EXERCISE OBJECTIVE
The records that follow are to be transcribed in full, without their images.

####

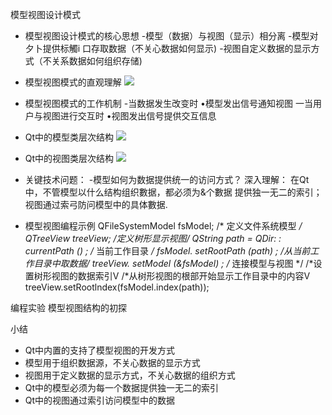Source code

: 模型视图设计模式

- 模型视图设计模式的核心思想
-模型（数据）与视图（显示）相分离
-模型对夕卜提供标觸i 口存取数据（不关心数据如何显示)
-视图自定义数据的显示方式（不关系数据如何组织存储)

- 模型视图模式的直观理解
![](_v_images_/.png)

- 模型视图模式的工作机制
-当数据发生改变时
•模型发出信号通知视图
一当用户与视图进行交互时
•视图发出信号提供交互信息

-  Qt中的模型类层次结构
![](_v_images_/.png)

-  Qt中的视图类层次结构
![](_v_images_/.png)

- 关键技术问题：
-模型如何为数据提供统一的访问方式？
深入理解：
在Qt中，不管模型以什么结构组织數据，都必须为&个數据
提供独一无二的索引；视图通过索弓防问模型中的具体數据.

- 模型视图编程示例
QFileSystemModel fsModel; /* 定义文件系统模型 */
QTreeView treeView; /*定义树形显示视图*/
QString path = QDir: : currentPath () ; /* 当前工作目录 */
fsModel. setRootPath (path) ; /*从当前工作目录中取数据*/
treeView. setModel (&fsModel) ; /* 连接模型与视图 */
/*设置树形视图的数据索引V
/*从树形视图的根部开始显示工作目录中的内容V
treeView.setRootlndex(fsModel.index(path));

编程实验 模型视图结构的初探

小结
-  Qt中内置的支持了模型视图的开发方式
- 模型用于组织数据源，不关心数据的显示方式
- 视图用于定义数据的显示方式，不关心数据的组织方式
-  Qt中的模型必须为每一个数据提供独一无二的索引
-  Qt中的视图通过索引访问模型中的数据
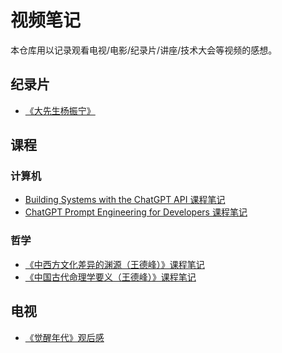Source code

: # 视频笔记

本仓库用以记录观看电视/电影/纪录片/讲座/技术大会等视频的感想。

## 纪录片

- [《大先生杨振宁》][1]

## 课程

### 计算机

- [Building Systems with the ChatGPT API 课程笔记][2]
- [ChatGPT Prompt Engineering for Developers 课程笔记][3]

### 哲学

- [《中西方文化差异的渊源（王德峰）》课程笔记][4]
- [《中国古代命理学要义（王德峰）》课程笔记][5]

## 电视

- [《觉醒年代》观后感][6]

  [1]: ./documentary/da_xian_sheng_yang_zhen_ning.md
  [2]: ./lecture/computer/ai/building_systems_with_the_chatgpt_api/README.md
  [3]: ./lecture/computer/ai/chatgpt_prompt_engineering_for_developers/README.md
  [4]: ./lecture/philosophy/wangdefeng/origin_of_differences_between_cn_and_western.md
  [5]: //lecture/philosophy/wangdefeng/zhongguo_gudai_minglixue.md
  [6]: ./tv/jue_xing_nian_dai.md
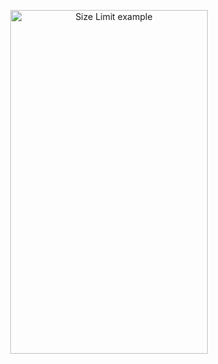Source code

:<p align="center">
    <img src="./demo.gif" alt="Size Limit example"
       width="316" height="550">
</p>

####

EXERCISE OUTPUT
Source code

: 模型视图设计模式

- 模型视图设计模式的核心思想
-模型（数据）与视图（显示）相分离
-模型对夕卜提供标觸i 口存取数据（不关心数据如何显示)
-视图自定义数据的显示方式（不关系数据如何组织存储)

- 模型视图模式的直观理解
![](_v_images_/.png)

- 模型视图模式的工作机制
-当数据发生改变时
•模型发出信号通知视图
一当用户与视图进行交互时
•视图发出信号提供交互信息

-  Qt中的模型类层次结构
![](_v_images_/.png)

-  Qt中的视图类层次结构
![](_v_images_/.png)

- 关键技术问题：
-模型如何为数据提供统一的访问方式？
深入理解：
在Qt中，不管模型以什么结构组织數据，都必须为&个數据
提供独一无二的索引；视图通过索弓防问模型中的具体數据.

- 模型视图编程示例
QFileSystemModel fsModel; /* 定义文件系统模型 */
QTreeView treeView; /*定义树形显示视图*/
QString path = QDir: : currentPath () ; /* 当前工作目录 */
fsModel. setRootPath (path) ; /*从当前工作目录中取数据*/
treeView. setModel (&fsModel) ; /* 连接模型与视图 */
/*设置树形视图的数据索引V
/*从树形视图的根部开始显示工作目录中的内容V
treeView.setRootlndex(fsModel.index(path));

编程实验 模型视图结构的初探

小结
-  Qt中内置的支持了模型视图的开发方式
- 模型用于组织数据源，不关心数据的显示方式
- 视图用于定义数据的显示方式，不关心数据的组织方式
-  Qt中的模型必须为每一个数据提供独一无二的索引
-  Qt中的视图通过索引访问模型中的数据
Source code

: # 视频笔记

本仓库用以记录观看电视/电影/纪录片/讲座/技术大会等视频的感想。

## 纪录片

- [《大先生杨振宁》][1]

## 课程

### 计算机

- [Building Systems with the ChatGPT API 课程笔记][2]
- [ChatGPT Prompt Engineering for Developers 课程笔记][3]

### 哲学

- [《中西方文化差异的渊源（王德峰）》课程笔记][4]
- [《中国古代命理学要义（王德峰）》课程笔记][5]

## 电视

- [《觉醒年代》观后感][6]

  [1]: ./documentary/da_xian_sheng_yang_zhen_ning.md
  [2]: ./lecture/computer/ai/building_systems_with_the_chatgpt_api/README.md
  [3]: ./lecture/computer/ai/chatgpt_prompt_engineering_for_developers/README.md
  [4]: ./lecture/philosophy/wangdefeng/origin_of_differences_between_cn_and_western.md
  [5]: //lecture/philosophy/wangdefeng/zhongguo_gudai_minglixue.md
  [6]: ./tv/jue_xing_nian_dai.md
Source code

:<p align="center">
    <img src="./demo.gif" alt="Size Limit example"
       width="316" height="550">
</p>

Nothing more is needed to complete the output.